EXERCISE BRIEF: The answer should be one number, the count of lines in the data with "review".

INPUT MATERIAL:
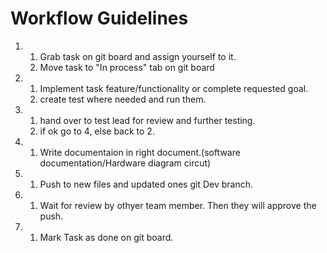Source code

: # Workflow Guidelines

1. 
    1. Grab task on git board and assign yourself to it. 
    2. Move task to "In process" tab on git board
2. 
    1. Implement task feature/functionality or complete requested goal. 
    2. create test where needed and run them. 
3. 
    1. hand over to test lead for review and further testing. 
    2. if ok go to 4, else back to 2.
4. 
    1. Write documentaion in right document.(software documentation/Hardware diagram circut)
5. 
    1. Push to new files and updated ones git Dev branch. 
6. 
    1. Wait for review by othyer team member.  Then they will approve the push. 
7. 
    1. Mark Task as done on git board.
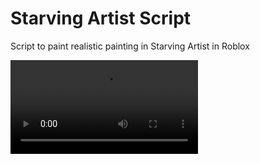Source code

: # Starving Artist Script

Script to paint realistic painting in Starving Artist in Roblox

![Alt Text](demonstration.mp4)
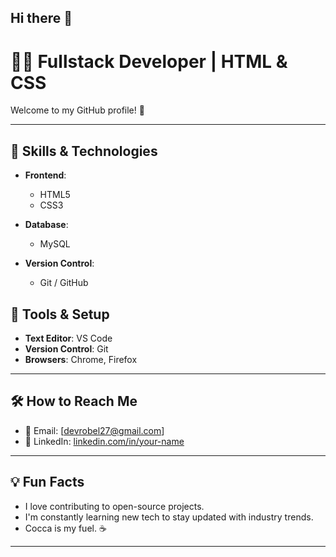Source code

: ## Hi there 👋
# 👨‍💻 Fullstack Developer | HTML & CSS

Welcome to my GitHub profile! 🚀

---

## 🌱 Skills & Technologies

- **Frontend**:
  - HTML5
  - CSS3

- **Database**:
  - MySQL
 
- **Version Control**:
  - Git / GitHub

## 🔧 Tools & Setup

- **Text Editor**: VS Code
- **Version Control**: Git
- **Browsers**: Chrome, Firefox

---

## 🛠️ How to Reach Me

- 📧 Email: [devrobel27@gmail.com]
- 💼 LinkedIn: [linkedin.com/in/your-name](https://linkedin.com/in/your-name)

---

## 💡 Fun Facts

- I love contributing to open-source projects.
- I'm constantly learning new tech to stay updated with industry trends.
- Cocca is my fuel. ☕

---

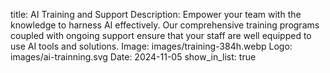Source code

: title: AI Training and Support
Description: Empower your team with the knowledge to harness AI effectively. Our comprehensive training programs coupled with ongoing support ensure that your staff are well equipped to use AI tools and solutions.
Image: images/training-384h.webp
Logo: images/ai-trainning.svg
Date: 2024-11-05
show_in_list: true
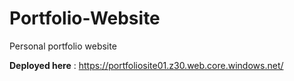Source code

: # Portfolio-Website
Personal portfolio website

**Deployed here** : https://portfoliosite01.z30.web.core.windows.net/
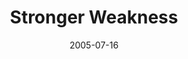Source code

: ---
layout: message
category: message
series: "Special Effects"
title: "Stronger Weakness"
date: 2005-07-16
message_id: 111
---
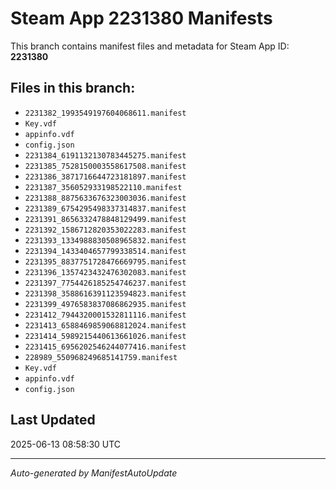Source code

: # Steam App 2231380 Manifests

This branch contains manifest files and metadata for Steam App ID: **2231380**

## Files in this branch:
- `2231382_1993549197604068611.manifest`
- `Key.vdf`
- `appinfo.vdf`
- `config.json`
- `2231384_6191132130783445275.manifest`
- `2231385_7528150003558617508.manifest`
- `2231386_3871716644723181897.manifest`
- `2231387_356052933198522110.manifest`
- `2231388_8875633676323003036.manifest`
- `2231389_6754295498337314837.manifest`
- `2231391_8656332478848129499.manifest`
- `2231392_1586712820353022283.manifest`
- `2231393_1334988830508965832.manifest`
- `2231394_1433404657799338514.manifest`
- `2231395_8837751728476669795.manifest`
- `2231396_1357423432476302083.manifest`
- `2231397_7754426185254746237.manifest`
- `2231398_3588616391123594823.manifest`
- `2231399_4976583837086862935.manifest`
- `2231412_7944320001532811116.manifest`
- `2231413_6588469859068812024.manifest`
- `2231414_5989215440613661026.manifest`
- `2231415_6956202546244077416.manifest`
- `228989_550968249685141759.manifest`
- `Key.vdf`
- `appinfo.vdf`
- `config.json`

## Last Updated
2025-06-13 08:58:30 UTC

---
*Auto-generated by ManifestAutoUpdate*
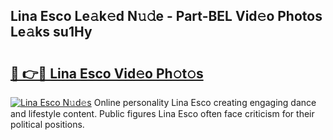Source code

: ## Lina Esco Le𝚊k𝚎d N𝚞𝚍e - Part-BEL Vid𝚎o Photos Le𝚊ks su1Hy

# <h2><a href="http://fbbpqi7.evod.top/?m=Lina+Esco">🔗 👉🔴 Lina Esco Vid𝚎o Ph𝚘t𝚘s</a></h2>

[![Lina Esco N𝚞d𝚎s](https://i.imgur.com/8V9OHl7.gif)](http://fbbpqi7.evod.top/?m=Lina+Esco)
Online personality Lina Esco creating engaging dance and lifestyle content. Public figures Lina Esco often face criticism for their political positions.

PROBLEM SOLUTION: 2